As I must continually remind so many of you, it doesn't matter if you agree with what the money is spent on or not as it is always harmful to the economy when the government takes money out of the private sector and reallocates it to where it does not belong. Some people will benefit, that is to be sure. But as Bastiat said, that is what is seen. What is not seen are those who have been harmed as a result of this government reallocation of resources. Perhaps that money, had the government not taken it, would have been spent on a book. Thus, the bookstore suffers because the money was not available to be spent on a book because the government took it and spent it on infrastructure.
Kevin, you need to take a course in Civics... it is no longer taught in schools...which explains your lack of understanding HOW a society works...
THEN...read about the role of the private sector, as defined during our founding father's days...
Please enlighten me as to what you think I'm missing, since you say I lack some concept of understanding that you possess.
The main concept you're missing is a sound understanding of human nature. The recent economic tsunami, where unregulated greed proved the market can NOT operate without rules, oversight and regulations should be clear to you Kev.
The second; that our founding fathers designed a government OF and FOR people; individuals, not corporations.
The Boston Tea Party was as much a rebellion against corporations as it was a rebellion against oppressive government...
Nowhere in the Constitution is the word "corporation," for the writers had no interest in using for-profit corporations to run their new government. In colonial times, corporations were tools of the king's oppression, chartered for the purpose of exploiting the so-called "New World" and shoveling wealth back into Europe. The rich formed joint-stock corporations to distribute the enormous risk of colonizing the Americas and gave them names like the Hudson Bay Company, the British East India Company, and the Massachusetts Bay Colony. Because they were so far from their sovereign - the king - the agents for these corporations had a lot of autonomy to do their work; they could pass laws, levy taxes, and even raise armies to manage and control property and commerce. They were not popular with the colonists.
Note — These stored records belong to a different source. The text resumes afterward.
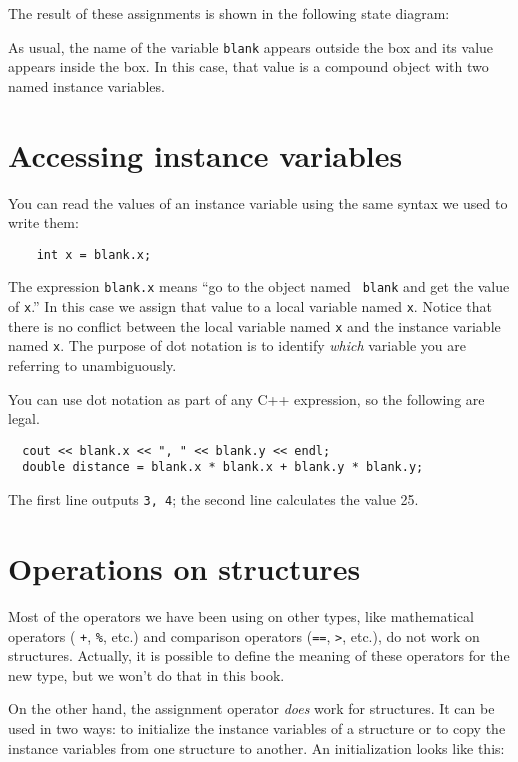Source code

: The result of these assignments is shown in the following
state diagram:

\vspace{0.1in}
\centerline{}
\vspace{0.1in}

As usual, the name of the variable {\tt blank} appears outside the box
and its value appears inside the box.  In this case, that value is
a compound object with two named instance variables.

\section{Accessing instance variables}

You can read the values of an instance variable using the same syntax we
used to write them:

\begin{verbatim}
    int x = blank.x;
\end{verbatim}
%
The expression {\tt blank.x} means ``go to the object named {\tt
blank} and get the value of {\tt x}.''  In this case we assign that
value to a local variable named {\tt x}.  Notice that there is no
conflict between the local variable named {\tt x} and the instance
variable named {\tt x}.  The purpose of dot notation is to identify
{\em which} variable you are referring to unambiguously.

You can use dot notation as part of any C++ expression, so the
following are legal.

\begin{verbatim}
  cout << blank.x << ", " << blank.y << endl;
  double distance = blank.x * blank.x + blank.y * blank.y;
\end{verbatim}
%
The first line outputs {\tt 3, 4}; the second line calculates
the value 25.

\section{Operations on structures}

Most of the operators we have been using on other types, like
mathematical operators ( {\tt +}, {\tt \%}, etc.) and comparison
operators ({\tt ==}, {\tt >}, etc.), do not work on structures.
Actually, it is possible to define the meaning of these operators
for the new type, but we won't do that in this book.

On the other hand, the assignment operator {\em does} work for
structures.  It can be used in two ways: to initialize the instance
variables of a structure or to copy the instance variables from one
structure to another.  An initialization looks like this:


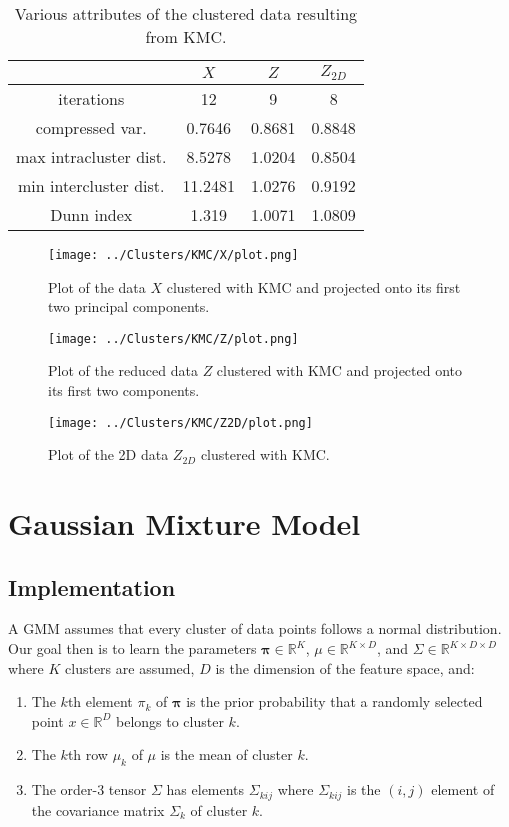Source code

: \documentclass[12pt]{article}
\newcommand{\RR}{\mathbb{R}}
\begin{document}
\begin{table}
\centering
\begin{tabular}{|c|c|c|c|} \hline
\quad & $X$ & $Z$ & $Z_{2D}$ \\ \hline
iterations & 12 & 9 & 8 \\ \hline
compressed var. & 0.7646 & 0.8681 & 0.8848 \\ \hline
max intracluster dist. & 8.5278 & 1.0204 & 0.8504 \\ \hline
min intercluster dist. & 11.2481 & 1.0276 & 0.9192 \\ \hline
Dunn index & 1.319 & 1.0071 & 1.0809 \\ \hline
\end{tabular}
\caption{\label{KMC-table} Various attributes of the clustered data resulting from KMC.}
\end{table}

\begin{figure}
\centering
\texttt{[image: ../Clusters/KMC/X/plot.png]}
\caption{\label{KMC-X} Plot of the data $X$ clustered with KMC and projected onto its first two principal components.}
\end{figure}

\begin{figure}
\centering
\texttt{[image: ../Clusters/KMC/Z/plot.png]}
\caption{\label{KMC-Z} Plot of the reduced data $Z$ clustered with KMC and projected onto its first two components.}
\end{figure}

\begin{figure}
\centering
\texttt{[image: ../Clusters/KMC/Z2D/plot.png]}
\caption{\label{KMC-Z2D} Plot of the 2D data $Z_{2D}$ clustered with KMC.}
\end{figure}

\section{Gaussian Mixture Model}

\subsection{Implementation}

A GMM assumes that every cluster of data points follows a normal distribution. Our goal then is to learn the parameters $\mathbf{\pi}\in\mathbb{R}^K$, $\mu\in\mathbb{R}^{K\times D}$, and $\Sigma\in\mathbb{R}^{K\times D\times D}$ where $K$ clusters are assumed, $D$ is the dimension of the feature space, and:
\begin{enumerate}
\item The $k$th element $\pi_k$ of $\mathbf{\pi}$ is the prior probability that a randomly selected point $x\in\RR^D$ belongs to cluster $k$.
\item The $k$th row $\mu_k$ of $\mu$ is the mean of cluster $k$.
\item The order-3 tensor $\Sigma$ has elements $\Sigma_{kij}$ where $\Sigma_{kij}$ is the $(i,j)$ element of the covariance matrix $\Sigma_k$ of cluster $k$.
\end{enumerate}
\end{document}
So the Constitution's authors left control of corporations to state legislatures (10th Amendment), where they would get the closest supervision by the people. Early corporate charters were explicit about what a corporation could do, how, for how long, with whom, where, and when. Corporations could not own stock in other corporations, and they were prohibited from any part of the political process. Individual stockholders were held personally liable for any harms done in the name of the corporation, and most charters only lasted for 10 or 15 years. But most importantly, in order to receive the profit-making privileges the shareholders sought, their corporations had to represent a clear benefit for the public good, such a building a road, canal, or bridge. And when corporations violated any of these terms, their charters were frequently revoked by the state legislatures.
http://reclaimdemocracy.org/personhood/edwards_morgan_corporate.html
The third missing piece is that the free market is NOT a free market...
Corporations are a good thing. They encourage us to take risks. They maximize wealth. They create jobs. They're a great thing, but they should not be running our government. The reason for that is they don't have the same aspirations for America that you and I do. A corporation does not want democracy. It does not want free markets, it wants profits, and the best way for it to get profits is to use our campaign-finance system -- which is just a system of legalized bribery -- to get their stakes, their hooks into a public official and then use that public official to dismantle the marketplace to give them a competitive advantage and then to privatize the commons, to steal the commonwealth, to liquidate public assets for cash, to plunder, to steal from the rest of us.
The domination of business by government is called communism. The domination of government by business is called fascism. And our job is to walk that narrow trail in between, which is free-market capitalism and democracy. And keep big government at bay with our right hand and corporate power at bay with our left.